Prices static? Not for long

Our Bureaus

Chennai/New Delhi , July 8

SO, you thought the Budget could actually have let you off lightly? Sure, there's been no visible impact on prices of a swathe of items of daily consumption. While it was expected that the Finance Minister would bring into the excise net several food products such as milk powder, butter, cheese, fruit juices, jams and jellies and packaged tea, the Budget, however, does not tinker with any excise rates. While there will be no immediate rise in prices of these goods, the sweeping education cess that the Budget imposes as well as the hike in service tax by two per cent could affect prices of consumer goods over a period of time.

At least that's what makers of fast moving consumer goods say. The FMCG industry, reeling under a slowdown, believes the Budget provisions are unlikely to change its fortunes this fiscal. While there appears to be no immediate change in input costs in general, which could lead to a price rise in consumer goods, many companies said they were yet to grasp the total impact of several proposals made in the Budget before themselves comprehending whether the sector, and, in turn, consumers, will be affected. Mr C. K. Ranganathan, Managing Director of the Chennai-based personal products manufacturer, CavinKare Pvt Ltd, concedes that the education cess, the hike in service tax, and more services coming into the service tax fold will have an impact on costs in the long run. As he points out, FMCG companies, like others, avail themselves of a whole host of services directly or indirectly. "These costs will definitely get loaded on to our costs," he says of the service tax that will be levied on a wide variety of services. "There will be an impact, but in the present environment, we won't be able to hike prices," he says. Agrees Henkel Spic India Ltd's Managing Director, Mr A. Satishkumar, "The cess will definitely have an impact on our costs, but for the time being we need to absorb it." As he points out, the Budget offers no immediate positive impact for consumer goods; instead there could be a small downside. Small comfort for consumers!

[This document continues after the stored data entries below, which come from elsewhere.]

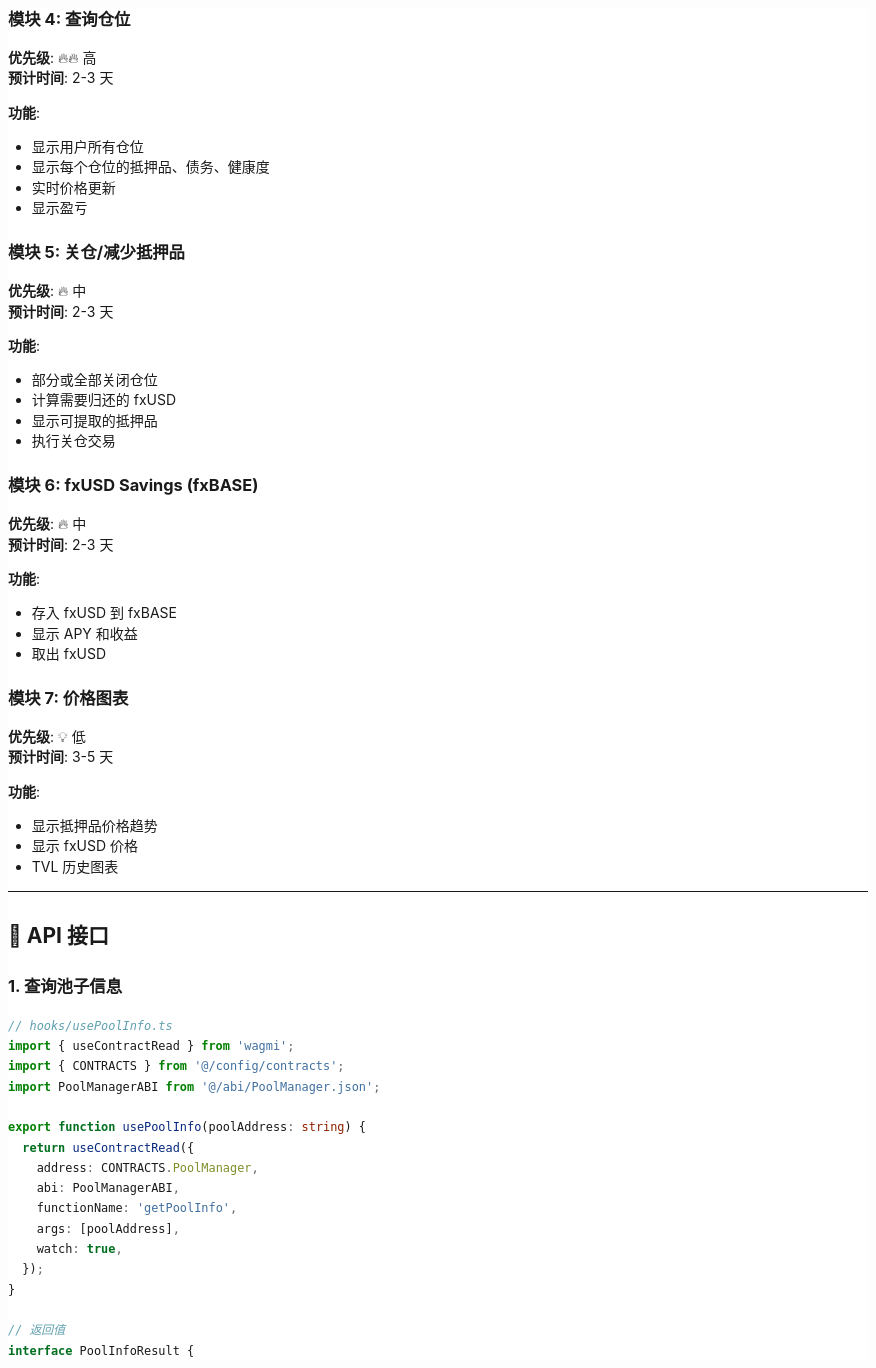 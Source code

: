 ### 模块 4: 查询仓位

**优先级**: 🔥🔥 高  
**预计时间**: 2-3 天

**功能**:
- 显示用户所有仓位
- 显示每个仓位的抵押品、债务、健康度
- 实时价格更新
- 显示盈亏

### 模块 5: 关仓/减少抵押品

**优先级**: 🔥 中  
**预计时间**: 2-3 天

**功能**:
- 部分或全部关闭仓位
- 计算需要归还的 fxUSD
- 显示可提取的抵押品
- 执行关仓交易

### 模块 6: fxUSD Savings (fxBASE)

**优先级**: 🔥 中  
**预计时间**: 2-3 天

**功能**:
- 存入 fxUSD 到 fxBASE
- 显示 APY 和收益
- 取出 fxUSD

### 模块 7: 价格图表

**优先级**: 💡 低  
**预计时间**: 3-5 天

**功能**:
- 显示抵押品价格趋势
- 显示 fxUSD 价格
- TVL 历史图表

---

## 🔌 API 接口

### 1. 查询池子信息

```typescript
// hooks/usePoolInfo.ts
import { useContractRead } from 'wagmi';
import { CONTRACTS } from '@/config/contracts';
import PoolManagerABI from '@/abi/PoolManager.json';

export function usePoolInfo(poolAddress: string) {
  return useContractRead({
    address: CONTRACTS.PoolManager,
    abi: PoolManagerABI,
    functionName: 'getPoolInfo',
    args: [poolAddress],
    watch: true,
  });
}

// 返回值
interface PoolInfoResult {
```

However, Dabur India Ltd's CEO, Mr Sunil Duggal, said that the all-encompassing educational cess would be easily absorbed by most companies and may not result in any major price hike in consumer goods.

Gujarat Cooperative Milk Marketing Federation's Managing Director Mr B. M. Vyas and Marico's Chairman and Managing Director Mr Harsh Mariwala concurred, saying even the service tax hike proposed by the Finance Minister need not lead to any major price hike worries since these changes were "marginal." However, Mariwala did add that the FMCG industry may not perk up immediately due to the budget proposals.

PepsiCo's Executive Director (Exports), Mr Abhiram Seth, said there would be no impact on the soft drinks industry; its demand for removal of eight per cent Special Excise Duty has not been met. So, status quo on soft drink prices.

However, while FMCG companies were gloomy about a lack of positive thrust in the Budget for the industry, they did welcome the whole gamut of announcements made to boost agriculture, saying increased spending by rural consumers may just be the panacea that will lead to growth in this industry. But, Arvind Singhal, Chairman, KSA Technopak, says rural spending depends on several factors, budget sops being only one of them.

As Rasna's Chairman and Managing Director, Mr Piruz Khambatta, told Business Line: "This Budget only talks at the macro level. The FMCG industry will not see much change because our biggest problem - multiplicity of taxes including excise, octroi and sales tax - continues. This has not been addressed."